(University of Zurich)
Paper long abstract:
This paper deals with a rather specific type of migration, which has in recent years achieved considerable attention, namely ethnic repatriation. In specific, it will look at the case of Kazakstan, which has experienced tremendous demographic shifts in the course of the last decades. Within a period of 25 years, one million ethnic Kazaks moved to their 'historical homeland', following an official invitation by the latter's government. Today, the repatriates make up for some six per cent of the total population, and close to ten per cent of the titular group. The first to come were Kazaks from Mongolia, of which in several waves and counter-movements, roughly sixty per cent have left their country of origin for a variety of reasons. Mostly settling in the northern parts of Kazakstan, which are dominated by Russian-speakers, many of them feel disadvantaged and lacking the support promised to them upon migration. Instead, transnational ties with the kin left behind in Mongolia are often a more vivid part of their social networks.

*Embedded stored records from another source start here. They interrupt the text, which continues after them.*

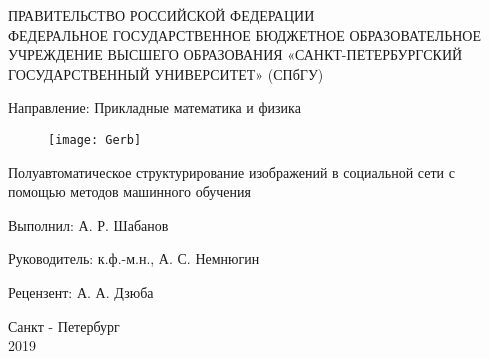 \begin{titlepage}
		
\thispagestyle{empty}
		
  \begin{center}
  
   \large
   ПРАВИТЕЛЬСТВО РОССИЙСКОЙ ФЕДЕРАЦИИ \\
   
   \vspace{0.25cm}
   ФЕДЕРАЛЬНОЕ ГОСУДАРСТВЕННОЕ БЮДЖЕТНОЕ
   ОБРАЗОВАТЕЛЬНОЕ УЧРЕЖДЕНИЕ ВЫСШЕГО ОБРАЗОВАНИЯ 
   «САНКТ-ПЕТЕРБУРГСКИЙ ГОСУДАРСТВЕННЫЙ УНИВЕРСИТЕТ» 
   (СПбГУ)
   
   \vspace{0.25cm}
   Направление: Прикладные математика и физика
   
 
   \begin{figure}[h!]
   	\begin{center}
   		\texttt{[image: Gerb]}
   	\end{center}
   \end{figure}


    {\LARGE Полуавтоматическое структурирование изображений в социальной сети с помощью методов машинного обучения}
 \bigskip

\vfill

\begin{flushright}
    Выполнил: А. Р. Шабанов
    
    Руководитель: к.ф.-м.н., А. С. Немнюгин
    
    Рецензент: А. А. Дзюба
\end{flushright}

\end{center}

\vfill

\newlength{\ML}


\begin{center}
    Санкт - Петербург \\
    2019
\end{center}

\end{titlepage}
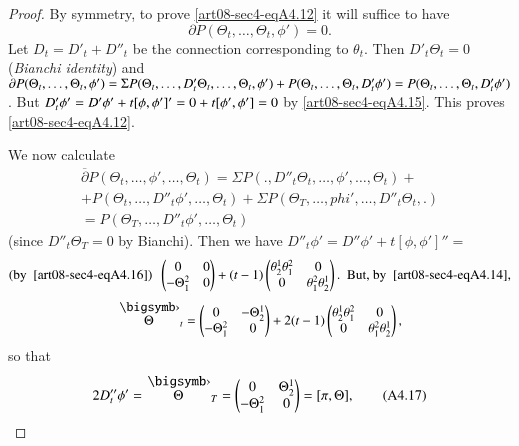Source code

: \begin{proof}
By symmetry, to prove \eqref{art08-sec4-eqA4.12} it will suffice to have 
$$
\partial P(\Theta_{t},\ldots,\Theta_{t},\phi')=0.
$$ 
Let $D_{t}=D'_{t}+D''_{t}$ be the connection corresponding to $\theta_{t}$. Then $D'_{t}\Theta_{t}=0$ (\textit{Bianchi identity}) and $\partial P(\Theta_{t},\ldots,\Theta_{t},\phi')=\Sigma P(\Theta_{t},\ldots,D'_{t}\Theta_{t},\ldots,\Theta_{t},\phi')\break +P(\Theta_{t},\ldots,\Theta_{t},D'_{t}\phi')=P(\Theta_{t},\ldots,\Theta_{t},D'_{t}\phi')$. But $D'_{t}\phi'=D'\phi'+t[\phi,\phi']'\break =0+t[\phi',\phi']=0$ by \eqref{art08-sec4-eqA4.15}. This proves \eqref{art08-sec4-eqA4.12}.

We now calculate 
\begin{gather*}
\overline{\partial}P(\Theta_{t},\ldots,\phi',\ldots,\Theta_{t})=\Sigma P(.,D''_{t}\Theta_{t},\ldots,\phi',\ldots,\Theta_{t})+\\
 +P(\Theta_{t},\ldots,D''_{t}\phi',\ldots,\Theta_{t})+\Sigma P(\Theta_{T},\ldots,phi',\ldots,D''_{t}\Theta_{t},.)\\
=P(\Theta_{T},\ldots,D''_{t}\phi',\ldots,\Theta_{t})
 \end{gather*}
(since $D''_{t}\Theta_{T}=0$ by Bianchi). Then we have $D''_{t}\phi'=D''\phi'+t[\phi,\phi']''=$
\begin{gather*}
(\text{by~ \eqref{art08-sec4-eqA4.16}}) \ \ \left(\begin{matrix} 0 & 0 \\ -\Theta^{2}_{1} & 0\end{matrix}\right)+(t-1)\left(\begin{matrix} \theta^{1}_{2} \theta^{2}_{1} & 0 \\ 0 & \theta^{2}_{1}\theta^{1}_{2}\end{matrix}\right). \ \ \text{But, by~ \eqref{art08-sec4-eqA4.14},}\\[3pt]
\overdot{\Theta}_{t}=\left(\begin{matrix} 0 & -\Theta^{1}_{2}\\ - \Theta^{2}_{1} & 0\end{matrix}\right)+2(t-1)\left(\begin{matrix} \theta^{1}_{2}\theta^{2}_{1} & 0\\ 0 & \theta^{2}_{1}\theta^{1}_{2}\end{matrix}\right),
\end{gather*}
so that
\begin{equation*}
2D''_{t}\phi'=\overdot{\Theta}_{T}=\left(\begin{matrix} 0 & \Theta^{1}_{2}\\ -\Theta^{2}_{1} & 0\end{matrix}\right)=[\pi,\Theta],\tag{A4.17}\label{art08-sec4-eqA4.17}

\end{equation*}
\end{proof}
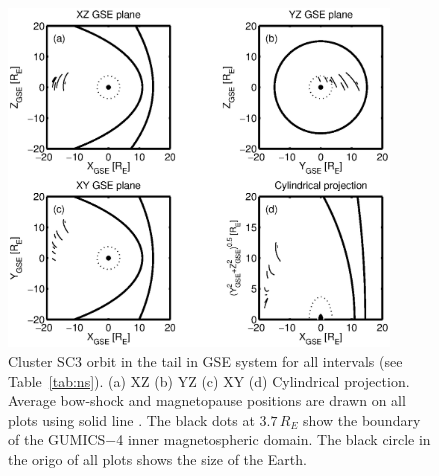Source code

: \documentclass[linenumbers,draft]{agujournal}
\begin{document}
\begin{figure}[h]
\centering
\includegraphics[width=0.9\textwidth,angle=0]{swe-2020-corr-f12.eps}  
\caption{Cluster SC3 orbit in the tail in GSE system for all intervals (see Table~\ref{tab:ns}). (a) XZ (b) YZ (c) XY (d) Cylindrical projection. Average bow-shock and magnetopause positions are drawn on all plots using solid line \citep[][respectively]{peredo95:_three_alfven_mach,tsyganenko95:_model_earth}. The black dots at $3.7\,R_E$ show the boundary of the GUMICS$-$4 inner magnetospheric domain. The black circle in the origo of all plots shows the size of the Earth.}
\label{fig:nsorbit}
\end{figure}

\pagebreak
\end{document}
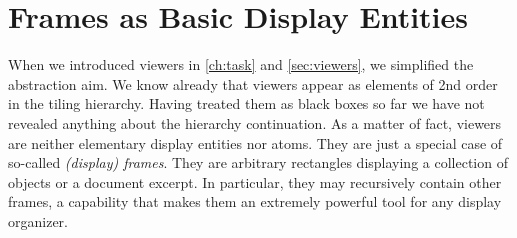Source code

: \section{Frames as Basic Display Entities}
When we introduced viewers in \ref{ch:task} and \ref{sec:viewers},
we simplified the abstraction aim.
We know already that viewers appear as elements of 2nd order in the tiling hierarchy.
Having treated them as black boxes so far
we have not revealed anything about the hierarchy continuation.
As a matter of fact, viewers are neither elementary display entities nor atoms.
They are just a special case of so-called \emph{(display) frames}.
They are arbitrary rectangles displaying a collection of objects or a document excerpt.
In particular, they may recursively contain other frames, a capability
that makes them an extremely powerful tool for any display organizer.

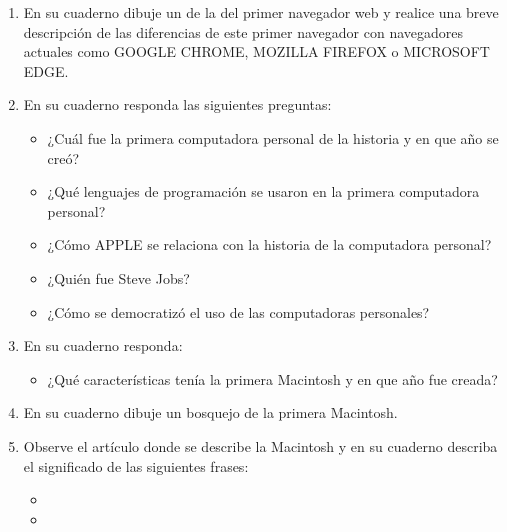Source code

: \documentclass[letterpaper,10pt,spanish]{sphinxmanual}
\begin{document}
\begin{enumerate}
\item {} 
\sphinxAtStartPar
En su cuaderno dibuje un  de la  del primer navegador web  y realice una breve descripción de las diferencias de este primer navegador con navegadores actuales como GOOGLE CHROME, MOZILLA FIREFOX o MICROSOFT EDGE.

\item {} 
\sphinxAtStartPar
En su cuaderno responda las siguientes preguntas:
\begin{itemize}
\item {} 
\sphinxAtStartPar
¿Cuál fue la primera computadora personal de la historia y en que año se creó?

\item {} 
\sphinxAtStartPar
¿Qué lenguajes de programación se usaron en la primera computadora personal?

\item {} 
\sphinxAtStartPar
¿Cómo APPLE se relaciona con la historia de la computadora personal?

\item {} 
\sphinxAtStartPar
¿Quién fue Steve Jobs?

\item {} 
\sphinxAtStartPar
¿Cómo se democratizó el uso de las computadoras personales?

\end{itemize}

\item {} 
\sphinxAtStartPar
En su cuaderno responda:
\begin{itemize}
\item {} 
\sphinxAtStartPar
¿Qué características tenía la primera Macintosh y en que año fue creada?

\end{itemize}

\item {} 
\sphinxAtStartPar
En su cuaderno dibuje un bosquejo de la primera Macintosh.

\item {} 
\sphinxAtStartPar
Observe el artículo donde se describe la Macintosh y en su cuaderno describa el significado de las siguientes frases:
\begin{itemize}
\item {} 
\sphinxAtStartPar
{}

\item {} 
\sphinxAtStartPar
{}


\end{itemize}
\end{enumerate}
\end{document}
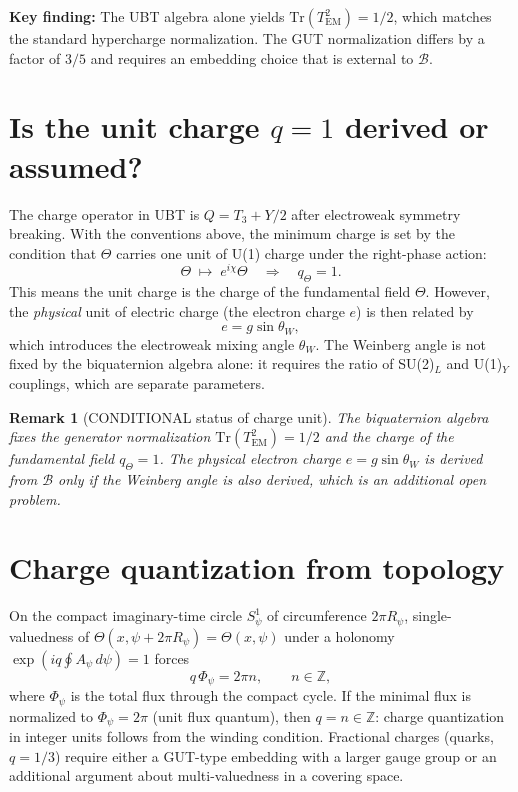 \documentclass[11pt,a4paper]{article}
\newtheorem{remark}[proposition]{Remark}
\begin{document}
\textbf{Key finding:} The UBT algebra alone yields
$\mathrm{Tr}(T_{\mathrm{EM}}^2)=1/2$, which matches the standard hypercharge
normalization.  The GUT normalization differs by a factor of $3/5$ and requires
an embedding choice that is external to $\mathcal{B}$.

\section{Is the unit charge $q=1$ derived or assumed?}

The charge operator in UBT is $Q=T_3+Y/2$ after electroweak symmetry breaking.
With the conventions above, the minimum charge is set by the condition that
$\Theta$ carries one unit of U(1) charge under the right-phase action:
\begin{equation}
  \Theta\;\longmapsto\; e^{i\chi}\Theta
  \quad\Rightarrow\quad q_\Theta = 1.
\end{equation}
This means the unit charge is the charge of the fundamental field $\Theta$.
However, the \emph{physical} unit of electric charge (the electron charge $e$)
is then related by
\begin{equation}
  e = g\sin\theta_W,
\end{equation}
which introduces the electroweak mixing angle $\theta_W$.
The Weinberg angle is not fixed by the biquaternion algebra alone: it requires
the ratio of SU(2)$_L$ and U(1)$_Y$ couplings, which are separate parameters.

\begin{remark}[CONDITIONAL status of charge unit]
The biquaternion algebra fixes the \emph{generator normalization}
$\mathrm{Tr}(T_{\mathrm{EM}}^2)=1/2$ and the charge of the fundamental field
$q_\Theta=1$.  The physical electron charge $e=g\sin\theta_W$ is derived from
$\mathcal{B}$ only if the Weinberg angle is also derived, which is an additional
open problem.
\end{remark}

\section{Charge quantization from topology}

On the compact imaginary-time circle $S^1_\psi$ of circumference $2\pi R_\psi$,
single-valuedness of $\Theta(x,\psi+2\pi R_\psi)=\Theta(x,\psi)$ under a
holonomy $\exp(iq\oint A_\psi\,d\psi)=1$ forces
\begin{equation}
  q\,\Phi_\psi = 2\pi n,\qquad n\in\mathbb{Z},
\end{equation}
where $\Phi_\psi$ is the total flux through the compact cycle.
If the minimal flux is normalized to $\Phi_\psi=2\pi$ (unit flux quantum),
then $q=n\in\mathbb{Z}$: charge quantization in integer units follows from the
winding condition.  Fractional charges (quarks, $q=1/3$) require either
a GUT-type embedding with a larger gauge group or an additional argument about
multi-valuedness in a covering space.
\end{document}
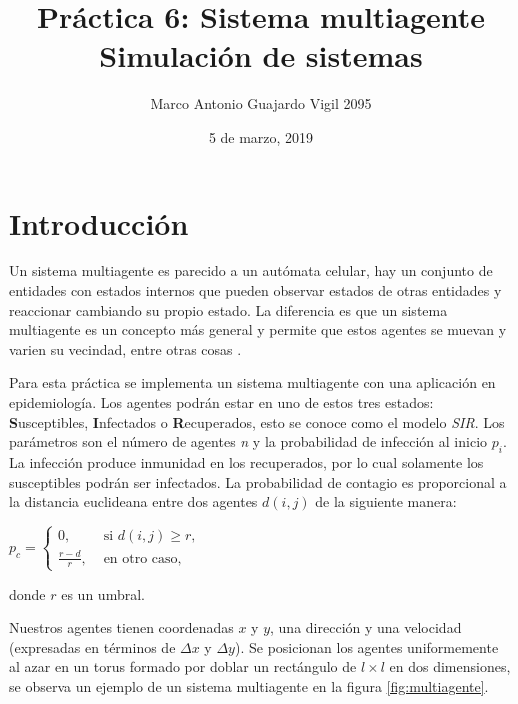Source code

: \documentclass{article}
\author{Marco Antonio Guajardo Vigil  2095}
\title{\textbf{Pr\'actica 6: Sistema multiagente} \\ Simulaci\'on de sistemas}
\date{5 de marzo, 2019}
\begin{document}
\maketitle

\section{Introducci\'on}
Un sistema multiagente es parecido a un aut\'omata celular, hay un conjunto de entidades con estados internos que pueden observar estados de otras entidades y reaccionar cambiando su propio estado. La diferencia es que un sistema multiagente es un concepto m\'as general y permite que estos agentes se muevan y varien su vecindad, entre otras cosas \cite{SatuP6}.

Para esta pr\'actica se implementa un sistema multiagente con una aplicaci\'on en epidemiolog\'ia. Los agentes podr\'an estar en uno de estos tres estados: \textbf{S}usceptibles, \textbf{I}nfectados o \textbf{R}ecuperados, esto se conoce como el modelo \textit{SIR}.
Los par\'ametros son el n\'umero de agentes \textit{n} y la probabilidad de infecci\'on al inicio $p_i$. La infecci\'on produce inmunidad en los recuperados, por lo cual solamente los susceptibles podr\'an ser infectados. La probabilidad de contagio es proporcional a la distancia euclideana entre dos agentes $d(i, j)$ de la siguiente manera:


\begin{center}$p_c = \left \{ \begin{array}{ll}
  0, & \text{ si } d(i, j) \geq r, \\
  \displaystyle\frac{r - d}{r}, & \text{ en otro caso,} \end{array}
  \right.$
\end{center}

donde $r$ es un umbral.

Nuestros agentes tienen coordenadas $x$ y $y$, una direcci\'on y una velocidad (expresadas en t\'erminos de $\Delta x$ y $\Delta y$). Se posicionan los agentes uniformemente al azar en un torus formado por doblar un rect\'angulo de $l \times l$ en dos dimensiones, se observa un ejemplo de un sistema multiagente en la figura \ref{fig:multiagente}.
\end{document}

This paper will investigate the role of hope and it's vanishing during the migration process. In the first place it will address the question of who had hoped for what, and why things did not materialise the way they were supposed to. Obviously, expectations for the migrants had been created by the inviting state, which had it's own hopes with their resettlement. Neither of these have been realistic as time has proven retrospectively. And both sides could be blamed for a certain naïve enthusiasm in the beginning. The situation has changed in the meantime and besides the difficulties of integrating at their new homes, the oralman - as the repatriates are called in Kazakstan - sense a new hopelessness when it comes to the option of a return to Mongolia, although the latter state shows no strong objection to this. But unfulfilled expectations are now understood as failure by both migrants and by those who stayed preventing new hopes to emerge.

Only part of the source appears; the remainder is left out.